「忍耐は涙と共に始まるが、最後には微笑する」フランス語のことわざだ。私は元々短気で忍耐なんか大嫌いな男だったが、20代の終わり頃に孫氏の兵法を読んで、中国人は1年や2年の単位で物事を考えないことを知って考え方が変わった。
多分孫氏の兵法を読んだ時期が良かったのだと思っている。いくら賢い私でもティーンエイジャーの頃に孫氏の兵法を(仮に)理解したとしても、時間を長いスパンで考えるということはできなかったろう。

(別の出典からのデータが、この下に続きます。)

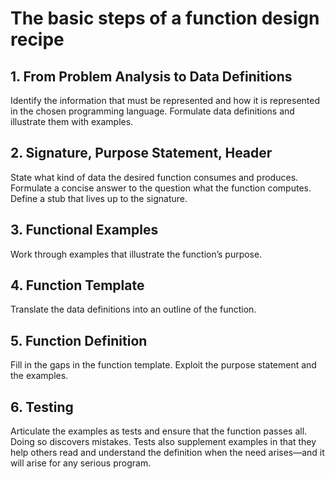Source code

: # The basic steps of a function design recipe

## 1. From Problem Analysis to Data Definitions

Identify the information that must be represented and how it is represented in the chosen programming language. Formulate data definitions and illustrate them with examples.

## 2. Signature, Purpose Statement, Header

State what kind of data the desired function consumes and produces. Formulate a concise answer to the question what the function computes. Define a stub that lives up to the signature.

## 3. Functional Examples

Work through examples that illustrate the function’s purpose.

## 4. Function Template

Translate the data definitions into an outline of the function.

## 5. Function Definition

Fill in the gaps in the function template. Exploit the purpose statement and the examples.

## 6. Testing

Articulate the examples as tests and ensure that the function passes all. Doing so discovers mistakes. Tests also supplement examples in that they help others read and understand the definition when the need arises—and it will arise for any serious program.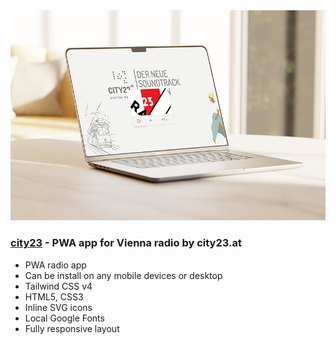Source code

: <img src="preview/git.png">

### [city23](https://city23.vercel.app/) - PWA app for Vienna radio by city23.at

- PWA radio app 
- Can be install on any mobile devices or desktop
- Tailwind CSS v4
- HTML5, CSS3
- Inline SVG icons 
- Local Google Fonts
- Fully responsive layout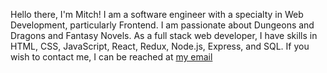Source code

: Hello there, I'm Mitch! 
I am a software engineer with a specialty in Web Development, particularly Frontend.
I am passionate about Dungeons and Dragons and Fantasy Novels.
As a full stack web developer, I have skills in HTML, CSS, JavaScript, React, Redux, Node.js, Express, and SQL.
If you wish to contact me, I can be reached at [my email](mitchellknudsen49@gmail.com)



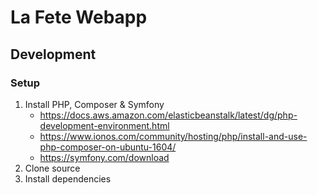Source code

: # La Fete Webapp

## Development

### Setup

1. Install PHP, Composer & Symfony
	* https://docs.aws.amazon.com/elasticbeanstalk/latest/dg/php-development-environment.html
	* https://www.ionos.com/community/hosting/php/install-and-use-php-composer-on-ubuntu-1604/
	* https://symfony.com/download
2. Clone source
3. Install dependencies




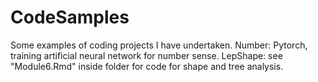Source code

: # CodeSamples
Some examples of coding projects I have undertaken.
Number: Pytorch, training artificial neural network for number sense.
LepShape: see "Module6.Rmd" inside folder for code for shape and tree analysis. 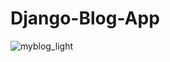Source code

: # Django-Blog-App

![myblog_light](https://github.com/aas1m/Django-Blog-App/assets/70650155/77d91ce1-2097-4be5-9909-97847a18f08e)
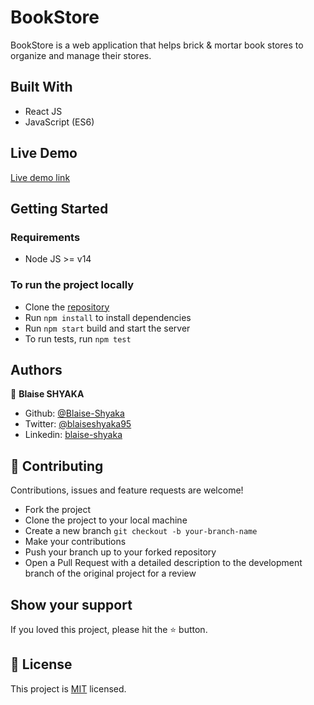 # BookStore

BookStore is a web application that helps brick & mortar book stores to organize and manage their stores.

## Built With

- React JS
- JavaScript (ES6)

## Live Demo

[Live demo link](https://bookstore-1098.herokuapp.com/)

## Getting Started
### Requirements

- Node JS >= v14

### To run the project locally

- Clone the [repository](https://github.com/Blaise-Shyaka/bookstore.git)
- Run `npm install` to install dependencies
- Run `npm start` build and start the server
- To run tests, run `npm test`

## Authors

👤 **Blaise SHYAKA**

- Github: [@Blaise-Shyaka](https://github.com/Blaise-Shyaka)
- Twitter: [@blaiseshyaka95](https://twitter.com/blaiseshyaka95)
- Linkedin: [blaise-shyaka](https://www.linkedin.com/in/blaise-pascal-shyaka)

## 🤝 Contributing

Contributions, issues and feature requests are welcome! 

- Fork the project
- Clone the project to your local machine
- Create a new branch  `git checkout -b your-branch-name`
- Make your contributions
- Push your branch up to your forked repository
- Open a Pull Request with a detailed description to the development branch of the original project for a review

## Show your support

If you loved this project, please hit the ⭐️ button.

## 📝 License

This project is [MIT](./LICENSE) licensed.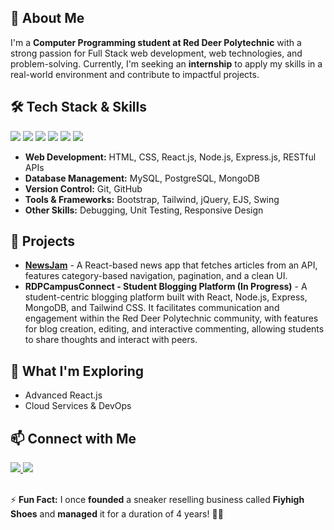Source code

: <section>
    <h2>🚀 About Me</h2>
    <p>I'm a <strong>Computer Programming student at Red Deer Polytechnic</strong> with a strong passion for Full Stack web development, web technologies, and problem-solving. Currently, I'm seeking an <strong>internship</strong> to apply my skills in a real-world environment and contribute to impactful projects.</p>
</section>

<section>
    <h2>🛠 Tech Stack & Skills</h2>
 <div class="tech-icons">
    <img src="https://img.shields.io/badge/Java-ED8B00?style=for-the-badge&logo=java&logoColor=white">
    <img src="https://img.shields.io/badge/JavaScript-F7DF1E?style=for-the-badge&logo=javascript&logoColor=black">
     <img src="https://img.shields.io/badge/SQL-4479A1?style=for-the-badge&logo=mysql&logoColor=white">
    <img src="https://img.shields.io/badge/Python-3776AB?style=for-the-badge&logo=python&logoColor=white">
    <img src="https://img.shields.io/badge/C%23-239120?style=for-the-badge&logo=c-sharp&logoColor=white">
     <img src="https://img.shields.io/badge/TypeScript-ED8B00?style=for-the-badge&logo=typescript&logoColor=white">

</div>
   <ul>
    <li><strong>Web Development:</strong> HTML, CSS, React.js, Node.js, Express.js, RESTful APIs</li>
    <li><strong>Database Management:</strong> MySQL, PostgreSQL, MongoDB</li>
    <li><strong>Version Control:</strong> Git, GitHub</li>
    <li><strong>Tools & Frameworks:</strong> Bootstrap, Tailwind, jQuery, EJS, Swing</li>
    <li><strong>Other Skills:</strong> Debugging, Unit Testing, Responsive Design</li>
</ul>

</section>
<section>
    <h2>📌 Projects</h2>
    <ul>
        <li><strong><a href="https://github.com/Pranav-Talwar/NewMonkey">NewsJam</a></strong> - A React-based news app that fetches articles from an API, features category-based navigation, pagination, and a clean UI.</li>
        <li><strong>RDPCampusConnect - Student Blogging Platform (In Progress)</strong> - A student-centric blogging platform built with React, Node.js, Express, MongoDB, and Tailwind CSS. It facilitates communication and engagement within the Red Deer Polytechnic community, with features for blog creation, editing, and interactive commenting, allowing students to share thoughts and interact with peers.</li>
    </ul>
</section>

<section>
    <h2>🌱 What I'm Exploring</h2>
    <ul>
        <li>Advanced React.js </li>
        <li>Cloud Services & DevOps</li>
    </ul>
</section>

<section>
    <h2>📫 Connect with Me</h2>
    <div class="social-links">
        <a href="https://www.linkedin.com/in/pranav-talwar1">
            <img src="https://img.shields.io/badge/LinkedIn-0077B5?style=for-the-badge&logo=linkedin&logoColor=white">
        </a>   
        
<a href="mailto:talwarpranav929@gmail.com">
            <img src="https://img.shields.io/badge/Email-D14836?style=for-the-badge&logo=gmail&logoColor=white">
        </a>
    </div>
</section>
<br> 
<footer>
    <p>⚡ <strong>Fun Fact:</strong> I once <strong>founded</strong> a sneaker reselling business called <strong>Fiyhigh Shoes</strong> and <strong>managed</strong> it for a duration of 4 years! 🏀👟</p>
</footer>

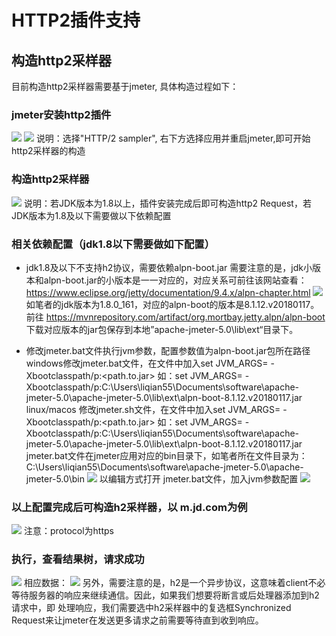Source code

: 
# HTTP2插件支持
## 构造http2采样器
目前构造http2采样器需要基于jmeter, 具体构造过程如下：
### jmeter安装http2插件
![](https://github.com/jdcloudcom/cn/blob/cn-perftest/image/%20Perftest/40.png)
![](https://github.com/jdcloudcom/cn/blob/cn-perftest/image/%20Perftest/41.png)
说明：选择"HTTP/2 sampler", 右下方选择应用并重启jmeter,即可开始http2采样器的构造
### 构造http2采样器
![](https://github.com/jdcloudcom/cn/blob/cn-perftest/image/%20Perftest/42.png)
说明：若JDK版本为1.8以上，插件安装完成后即可构造http2 Request，若JDK版本为1.8及以下需要做以下依赖配置
### 相关依赖配置（jdk1.8以下需要做如下配置）
- jdk1.8及以下不支持h2协议，需要依赖alpn-boot.jar
需要注意的是，jdk小版本和alpn-boot.jar的小版本是一一对应的，对应关系可前往该网站查看： 
https://www.eclipse.org/jetty/documentation/9.4.x/alpn-chapter.html
![](https://github.com/jdcloudcom/cn/blob/cn-perftest/image/%20Perftest/43.png)
如笔者的jdk版本为1.8.0_161，对应的alpn-boot的版本是8.1.12.v20180117。
前往   https://mvnrepository.com/artifact/org.mortbay.jetty.alpn/alpn-boot  下载对应版本的jar包保存到本地”apache-jmeter-5.0\lib\ext“目录下。

- 修改jmeter.bat文件执行jvm参数，配置参数值为alpn-boot.jar包所在路径
windows修改jmeter.bat文件，在文件中加入set JVM_ARGS= -Xbootclasspath/p:<path.to.jar>
如：set JVM_ARGS= -Xbootclasspath/p:C:\Users\liqian55\Documents\software\apache-jmeter-5.0\apache-jmeter-5.0\lib\ext\alpn-boot-8.1.12.v20180117.jar
linux/macos 修改jmeter.sh文件，在文件中加入set JVM_ARGS= -Xbootclasspath/p:<path.to.jar>
如：set JVM_ARGS= -Xbootclasspath/p:C:\Users\liqian55\Documents\software\apache-jmeter-5.0\apache-jmeter-5.0\lib\ext\alpn-boot-8.1.12.v20180117.jar
jmeter.bat文件在jmeter应用对应的bin目录下，如笔者所在文件目录为：C:\Users\liqian55\Documents\software\apache-jmeter-5.0\apache-jmeter-5.0\bin
![](https://github.com/jdcloudcom/cn/blob/cn-perftest/image/%20Perftest/44.png)
以编辑方式打开 jmeter.bat文件，加入jvm参数配置
![](https://github.com/jdcloudcom/cn/blob/cn-perftest/image/%20Perftest/45.png)
### 以上配置完成后可构造h2采样器，以 m.jd.com为例
![](https://github.com/jdcloudcom/cn/blob/cn-perftest/image/%20Perftest/46.png)
注意：protocol为https
### 执行，查看结果树，请求成功
![](https://github.com/jdcloudcom/cn/blob/cn-perftest/image/%20Perftest/47.png)
相应数据：
![](https://github.com/jdcloudcom/cn/blob/cn-perftest/image/%20Perftest/48.png)
另外，需要注意的是，h2是一个异步协议，这意味着client不必等待服务器的响应来继续通信。因此，如果我们想要将断言或后处理器添加到h2请求中，即 处理响应，我们需要选中h2采样器中的复选框Synchronized Request来让jmeter在发送更多请求之前需要等待直到收到响应。



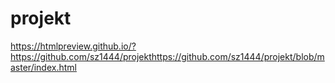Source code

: # projekt

https://htmlpreview.github.io/?https://github.com/sz1444/projekthttps://github.com/sz1444/projekt/blob/master/index.html
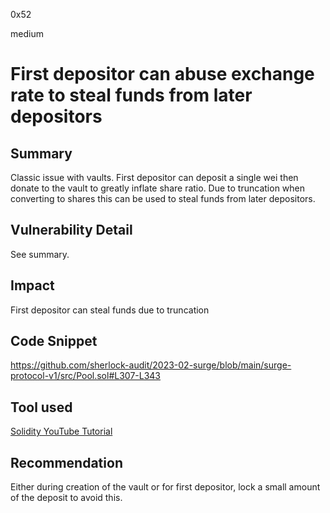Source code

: 0x52

medium

# First depositor can abuse exchange rate to steal funds from later depositors

## Summary

Classic issue with vaults. First depositor can deposit a single wei then donate to the vault to greatly inflate share ratio. Due to truncation when converting to shares this can be used to steal funds from later depositors.

## Vulnerability Detail

See summary.

## Impact

First depositor can steal funds due to truncation

## Code Snippet

https://github.com/sherlock-audit/2023-02-surge/blob/main/surge-protocol-v1/src/Pool.sol#L307-L343

## Tool used

[Solidity YouTube Tutorial](https://www.youtube.com/watch?v=dQw4w9WgXcQ)

## Recommendation

Either during creation of the vault or for first depositor, lock a small amount of the deposit to avoid this.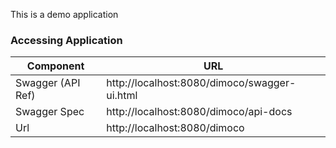 This is a demo application

### Accessing Application
Component         | URL
---               | ---
Swagger (API Ref) |  http://localhost:8080/dimoco/swagger-ui.html
Swagger Spec      |  http://localhost:8080/dimoco/api-docs
Url               |  http://localhost:8080/dimoco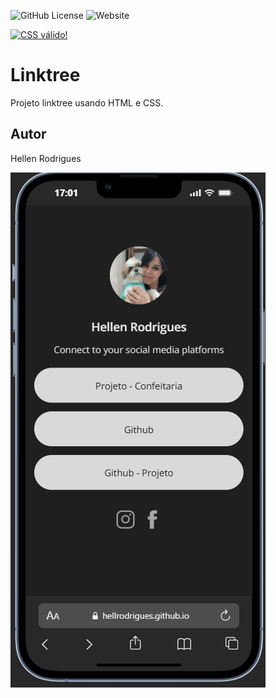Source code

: ![GitHub License](https://img.shields.io/github/license/hellrodrigues/linktree?style=for-the-badge)
![Website](https://img.shields.io/website?url=https%3A%2F%2Fhellrodrigues.github.io%2Flinktree%2F&style=for-the-badge)
<p>
    <a href="https://jigsaw.w3.org/css-validator/check/referer">
        <img style="border:0;width:88px;height:31px"
            src="https://jigsaw.w3.org/css-validator/images/vcss-blue"
            alt="CSS válido!" />
    </a>
</p>


# Linktree
Projeto linktree usando HTML e CSS.
## Autor
Hellen Rodrigues


![](img/telefone.png)

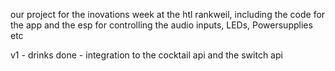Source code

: our project for the inovations week at the htl rankweil, including the code for the app and the esp for controlling the audio inputs, LEDs, Powersupplies etc


v1 - drinks done - integration to the cocktail api and the switch api 
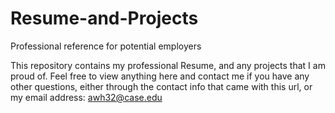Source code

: Resume-and-Projects
===================

Professional reference for potential employers

This repository contains my professional Resume, and any projects that I am proud of. Feel free to view anything here
and contact me if you have any other questions, either through the contact info that came with this url, or
my email address: awh32@case.edu
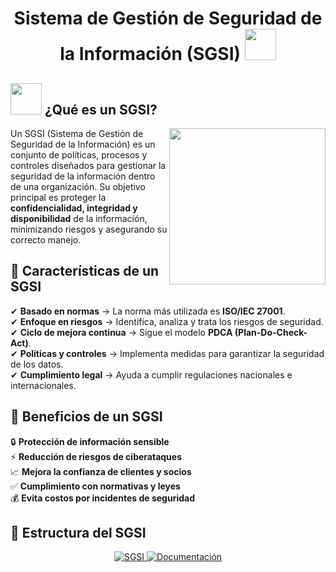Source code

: <h1 align="center">Sistema de Gestión de Seguridad de la Información (SGSI) <img src="https://media1.giphy.com/media/v1.Y2lkPTc5MGI3NjExN24yMGt4cGk3aWhxeXF1ZXN0cDJsamRhYTQzbXBwcnFvbXA1NWVnaSZlcD12MV9pbnRlcm5hbF9naWZfYnlfaWQmY3Q9cw/RKTFhuOZFb0ML8sKAk/giphy.gif" width="50"></h1>

## <picture><img src="https://media2.giphy.com/media/v1.Y2lkPTc5MGI3NjExNHRrNjhteTE4d2dvazN2dXZocjk0YzVwMXNhbmJ1ZzRnamZwdGZ3OSZlcD12MV9pbnRlcm5hbF9naWZfYnlfaWQmY3Q9cw/wKyRjf4ngjYX6rJhVS/giphy.gif" width = 50px></picture> ¿Qué es un SGSI?

<picture> <img align="right" src="https://media0.giphy.com/media/v1.Y2lkPTc5MGI3NjExNW83bm1hdnZvcDdlZG81dmdqdW5uemdzemk5Mm95NXgyYmJmZ255MiZlcD12MV9pbnRlcm5hbF9naWZfYnlfaWQmY3Q9cw/YRMb6dd7zprS00JdGZ/giphy.gif" width = 250px></picture>

Un SGSI (Sistema de Gestión de Seguridad de la Información) es un conjunto de políticas, procesos y controles diseñados para gestionar la seguridad de la información dentro de una organización. Su objetivo principal es proteger la **confidencialidad, integridad y disponibilidad** de la información, minimizando riesgos y asegurando su correcto manejo.

## 🔹 Características de un SGSI

✔ **Basado en normas** → La norma más utilizada es **ISO/IEC 27001**.  
✔ **Enfoque en riesgos** → Identifica, analiza y trata los riesgos de seguridad.  
✔ **Ciclo de mejora continua** → Sigue el modelo **PDCA (Plan-Do-Check-Act)**.  
✔ **Políticas y controles** → Implementa medidas para garantizar la seguridad de los datos.  
✔ **Cumplimiento legal** → Ayuda a cumplir regulaciones nacionales e internacionales.  

## 🔹 Beneficios de un SGSI

🔒 **Protección de información sensible**  
⚡ **Reducción de riesgos de ciberataques**  
📈 **Mejora la confianza de clientes y socios**  
✅ **Cumplimiento con normativas y leyes**  
💰 **Evita costos por incidentes de seguridad**  

## 📂 Estructura del SGSI

<p align="center">
  <a href="https://github.com/AhmadVel/SGSI/tree/main/Sistema%20de%20Gesti%C3%B3n%20de%20Seguridad%20de%20la%20Informaci%C3%B3n%20(SGSI)">
    <img alt="SGSI" src="https://img.shields.io/badge/-SGSI%20Estructura-181717?style=for-the-badge&logo=github&logoColor=white">
  </a>
  <a href="https://github.com/AhmadVel/SGSI/tree/main/Documentaci%C3%B3n">
    <img alt="Documentación" src="https://img.shields.io/badge/-Documentación-181717?style=for-the-badge&logo=github&logoColor=white">
  </a>
</p>
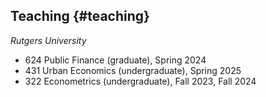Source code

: ## Teaching {#teaching}

*Rutgers University*
* 624 Public Finance (graduate), Spring 2024
* 431 Urban Economics (undergraduate), Spring 2025
* 322 Econometrics (undergraduate), Fall 2023, Fall 2024
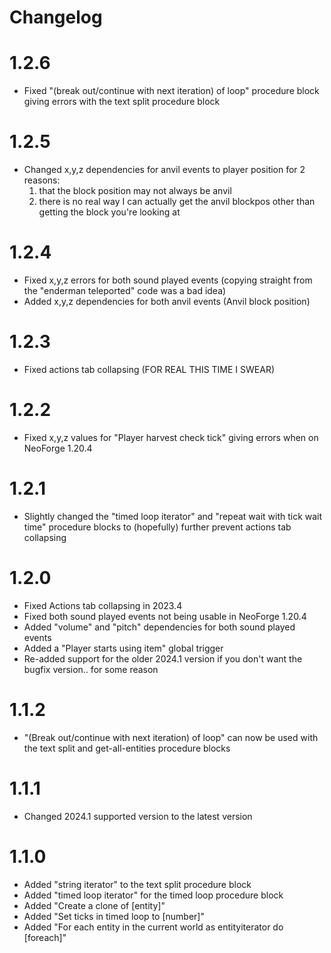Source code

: # Changelog
# 1.2.6
- Fixed "(break out/continue with next iteration) of loop" procedure block giving errors with the text split procedure block
# 1.2.5
- Changed x,y,z dependencies for anvil events to player position for 2 reasons: 
  1. that the block position may not always be anvil
  2. there is no real way I can actually get the anvil blockpos other than getting the block you're looking at
# 1.2.4
- Fixed x,y,z errors for both sound played events (copying straight from the "enderman teleported" code was a bad idea)
- Added x,y,z dependencies for both anvil events (Anvil block position)
# 1.2.3
- Fixed actions tab collapsing (FOR REAL THIS TIME I SWEAR)
# 1.2.2
- Fixed x,y,z values for "Player harvest check tick" giving errors when on NeoForge 1.20.4
# 1.2.1
- Slightly changed the "timed loop iterator" and "repeat wait with tick wait time" procedure blocks to (hopefully) further prevent actions tab collapsing
# 1.2.0
- Fixed Actions tab collapsing in 2023.4
- Fixed both sound played events not being usable in NeoForge 1.20.4
- Added "volume" and "pitch" dependencies for both sound played events
- Added a "Player starts using item" global trigger
- Re-added support for the older 2024.1 version if you don't want the bugfix version.. for some reason
# 1.1.2
- "(Break out/continue with next iteration) of loop" can now be used with the text split and get-all-entities procedure blocks
# 1.1.1
- Changed 2024.1 supported version to the latest version
# 1.1.0
- Added "string iterator" to the text split procedure block
- Added "timed loop iterator" for the timed loop procedure block
- Added "Create a clone of [entity]"
- Added "Set ticks in timed loop to [number]"
- Added "For each entity in the current world as entityiterator do [foreach]"
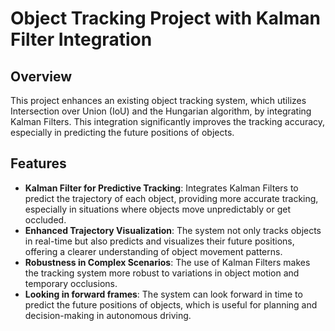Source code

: # Object Tracking Project with Kalman Filter Integration

## Overview
This project enhances an existing object tracking system, which utilizes Intersection over Union (IoU) and the Hungarian algorithm, by integrating Kalman Filters. This integration significantly improves the tracking accuracy, especially in predicting the future positions of objects.

## Features
- **Kalman Filter for Predictive Tracking**: Integrates Kalman Filters to predict the trajectory of each object, providing more accurate tracking, especially in situations where objects move unpredictably or get occluded.
- **Enhanced Trajectory Visualization**: The system not only tracks objects in real-time but also predicts and visualizes their future positions, offering a clearer understanding of object movement patterns.
- **Robustness in Complex Scenarios**: The use of Kalman Filters makes the tracking system more robust to variations in object motion and temporary occlusions.
- **Looking in forward frames**: The system can look forward in time to predict the future positions of objects, which is useful for planning and decision-making in autonomous driving.
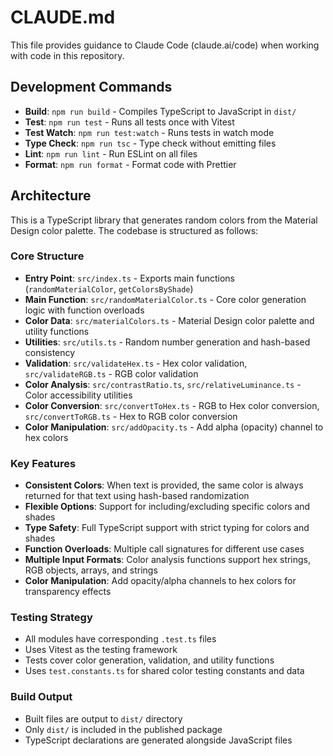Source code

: # CLAUDE.md

This file provides guidance to Claude Code (claude.ai/code) when working with code in this repository.

## Development Commands

- **Build**: `npm run build` - Compiles TypeScript to JavaScript in `dist/`
- **Test**: `npm run test` - Runs all tests once with Vitest
- **Test Watch**: `npm run test:watch` - Runs tests in watch mode
- **Type Check**: `npm run tsc` - Type check without emitting files
- **Lint**: `npm run lint` - Run ESLint on all files
- **Format**: `npm run format` - Format code with Prettier

## Architecture

This is a TypeScript library that generates random colors from the Material Design color palette. The codebase is structured as follows:

### Core Structure

- **Entry Point**: `src/index.ts` - Exports main functions (`randomMaterialColor`, `getColorsByShade`)
- **Main Function**: `src/randomMaterialColor.ts` - Core color generation logic with function overloads
- **Color Data**: `src/materialColors.ts` - Material Design color palette and utility functions
- **Utilities**: `src/utils.ts` - Random number generation and hash-based consistency
- **Validation**: `src/validateHex.ts` - Hex color validation, `src/validateRGB.ts` - RGB color validation
- **Color Analysis**: `src/contrastRatio.ts`, `src/relativeLuminance.ts` - Color accessibility utilities
- **Color Conversion**: `src/convertToHex.ts` - RGB to Hex color conversion, `src/convertToRGB.ts` - Hex to RGB color conversion
- **Color Manipulation**: `src/addOpacity.ts` - Add alpha (opacity) channel to hex colors

### Key Features

- **Consistent Colors**: When text is provided, the same color is always returned for that text using hash-based randomization
- **Flexible Options**: Support for including/excluding specific colors and shades
- **Type Safety**: Full TypeScript support with strict typing for colors and shades
- **Function Overloads**: Multiple call signatures for different use cases
- **Multiple Input Formats**: Color analysis functions support hex strings, RGB objects, arrays, and strings
- **Color Manipulation**: Add opacity/alpha channels to hex colors for transparency effects

### Testing Strategy

- All modules have corresponding `.test.ts` files
- Uses Vitest as the testing framework
- Tests cover color generation, validation, and utility functions
- Uses `test.constants.ts` for shared color testing constants and data

### Build Output

- Built files are output to `dist/` directory
- Only `dist/` is included in the published package
- TypeScript declarations are generated alongside JavaScript files
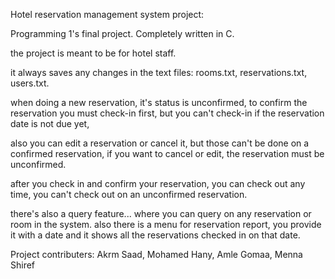 Hotel reservation management system project:

Programming 1's final project.
Completely written in C.

the project is meant to be for hotel staff.

it always saves any changes in the text files: rooms.txt, reservations.txt, users.txt.

when doing a new reservation, it's status is unconfirmed, to confirm the reservation you must check-in first, but you can't check-in if the reservation date is not due yet,

also you can edit a reservation or cancel it, but those can't be done on a confirmed reservation, if you want to cancel or edit, the reservation must be unconfirmed.

after you check in and confirm your reservation, you can check out any time, you can't check out on an unconfirmed reservation.

there's also a query feature... where you can query on any reservation or room in the system.
also there is a menu for reservation report, you provide it with a date and it shows all the reservations checked in on that date.

Project contributers: Akrm Saad, Mohamed Hany, Amle Gomaa, Menna Shiref
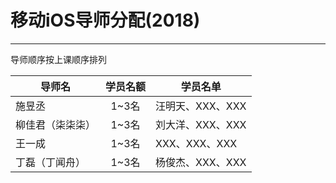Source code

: # 移动iOS导师分配(2018)
- - - -

导师顺序按上课顺序排列

| 导师名  | 学员名额 | 学员名单            |
| ---- | :--: | --------------- |
| 施昱丞  | 1~3名 | 汪明天、XXX、XXX |
| 柳佳君（柒柒柒） | 1~3名 | 刘大洋、XXX、XXX |
| 王一成   | 1~3名 | XXX、XXX、XXX |
| 丁磊（丁闻舟） | 1~3名 | 杨俊杰、XXX、XXX |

10代の頃の1年は今よりもずっと長く感じたし、今でさえ1年後のことは分からないのに、あの頃は1年後のことなんて1世紀未来のことのように感じたものだった。
でも、今は違う。1年や2年で何か結果が出て形になることの方が少ないのだということを十分理解している。
例えば、邪魔な上司がいたとして15年前の私なら、すぐにいなくなってほしいと毎日イライラしていたろう。しかし今の私は違う。その上司が私より年上なら必ず私より先に会社からいなくなる。これは絶対的に決まっていることだ。だから我慢できる。
ほかのこともほとんどそんな風に考えられる。一生懸命頑張れば大抵のことは報われる。願いは強く思えば叶う。絶対に最後には微笑むことを信じて、今は忍耐しよう。